**DIRECTIONS FOR THIS TASK**
Lines after the one containing "filters, and you can take pictures/record videos." are to be omitted; print exactly each line from the start of the records up to and including it.

[[ EXERCISE MATERIAL, beginning ]]

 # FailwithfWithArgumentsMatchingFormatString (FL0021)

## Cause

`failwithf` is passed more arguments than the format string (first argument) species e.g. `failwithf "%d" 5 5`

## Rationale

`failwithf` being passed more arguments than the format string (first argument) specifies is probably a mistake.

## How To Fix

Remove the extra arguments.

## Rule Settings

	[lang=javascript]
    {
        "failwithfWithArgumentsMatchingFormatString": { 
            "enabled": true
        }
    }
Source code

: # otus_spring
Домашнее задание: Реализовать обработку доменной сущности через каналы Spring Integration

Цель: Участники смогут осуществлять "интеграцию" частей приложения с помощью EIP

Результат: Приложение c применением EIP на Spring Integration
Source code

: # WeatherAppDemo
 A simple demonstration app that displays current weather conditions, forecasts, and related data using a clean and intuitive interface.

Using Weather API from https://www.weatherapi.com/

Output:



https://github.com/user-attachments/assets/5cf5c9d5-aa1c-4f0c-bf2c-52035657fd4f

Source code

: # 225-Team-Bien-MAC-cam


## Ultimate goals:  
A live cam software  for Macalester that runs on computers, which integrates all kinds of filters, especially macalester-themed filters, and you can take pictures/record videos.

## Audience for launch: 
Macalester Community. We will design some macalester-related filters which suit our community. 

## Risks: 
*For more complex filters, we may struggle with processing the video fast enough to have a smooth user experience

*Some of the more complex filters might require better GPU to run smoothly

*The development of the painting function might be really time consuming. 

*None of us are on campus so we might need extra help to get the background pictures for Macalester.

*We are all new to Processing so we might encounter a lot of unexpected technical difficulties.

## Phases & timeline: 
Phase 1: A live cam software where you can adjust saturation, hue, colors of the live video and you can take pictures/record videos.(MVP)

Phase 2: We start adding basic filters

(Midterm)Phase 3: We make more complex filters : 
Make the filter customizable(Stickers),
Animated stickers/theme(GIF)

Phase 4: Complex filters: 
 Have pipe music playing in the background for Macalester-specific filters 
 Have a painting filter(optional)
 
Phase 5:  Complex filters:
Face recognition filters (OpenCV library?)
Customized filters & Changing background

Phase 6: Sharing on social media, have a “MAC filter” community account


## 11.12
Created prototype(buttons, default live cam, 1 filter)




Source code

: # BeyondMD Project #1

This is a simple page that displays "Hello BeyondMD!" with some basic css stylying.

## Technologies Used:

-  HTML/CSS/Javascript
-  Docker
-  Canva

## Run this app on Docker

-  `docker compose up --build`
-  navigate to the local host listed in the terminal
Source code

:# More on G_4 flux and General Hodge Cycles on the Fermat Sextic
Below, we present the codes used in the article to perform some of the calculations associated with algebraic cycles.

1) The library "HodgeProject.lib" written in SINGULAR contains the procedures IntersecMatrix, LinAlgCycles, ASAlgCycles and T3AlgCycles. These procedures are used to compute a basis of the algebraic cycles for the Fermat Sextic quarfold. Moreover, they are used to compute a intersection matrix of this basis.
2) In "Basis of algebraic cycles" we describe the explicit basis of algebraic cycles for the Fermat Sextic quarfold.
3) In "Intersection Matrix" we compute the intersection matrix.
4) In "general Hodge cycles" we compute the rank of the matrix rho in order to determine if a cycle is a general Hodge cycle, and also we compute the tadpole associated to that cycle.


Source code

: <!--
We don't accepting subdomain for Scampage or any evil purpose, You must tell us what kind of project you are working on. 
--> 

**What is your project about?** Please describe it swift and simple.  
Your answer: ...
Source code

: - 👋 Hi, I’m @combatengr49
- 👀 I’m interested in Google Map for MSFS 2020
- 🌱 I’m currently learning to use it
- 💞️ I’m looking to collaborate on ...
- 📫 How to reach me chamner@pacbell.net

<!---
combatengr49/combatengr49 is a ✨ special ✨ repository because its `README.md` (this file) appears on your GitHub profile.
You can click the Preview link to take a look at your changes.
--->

[[ EXERCISE MATERIAL, end ]]

**ANSWER BOX**
 # FailwithfWithArgumentsMatchingFormatString (FL0021)

## Cause

`failwithf` is passed more arguments than the format string (first argument) species e.g. `failwithf "%d" 5 5`

## Rationale

`failwithf` being passed more arguments than the format string (first argument) specifies is probably a mistake.

## How To Fix

Remove the extra arguments.

## Rule Settings

	[lang=javascript]
    {
        "failwithfWithArgumentsMatchingFormatString": { 
            "enabled": true
        }
    }
Source code

: # otus_spring
Домашнее задание: Реализовать обработку доменной сущности через каналы Spring Integration

Цель: Участники смогут осуществлять "интеграцию" частей приложения с помощью EIP

Результат: Приложение c применением EIP на Spring Integration
Source code

: # WeatherAppDemo
 A simple demonstration app that displays current weather conditions, forecasts, and related data using a clean and intuitive interface.

Using Weather API from https://www.weatherapi.com/

Output:



https://github.com/user-attachments/assets/5cf5c9d5-aa1c-4f0c-bf2c-52035657fd4f

Source code

: # 225-Team-Bien-MAC-cam


## Ultimate goals:  
A live cam software  for Macalester that runs on computers, which integrates all kinds of filters, especially macalester-themed filters, and you can take pictures/record videos.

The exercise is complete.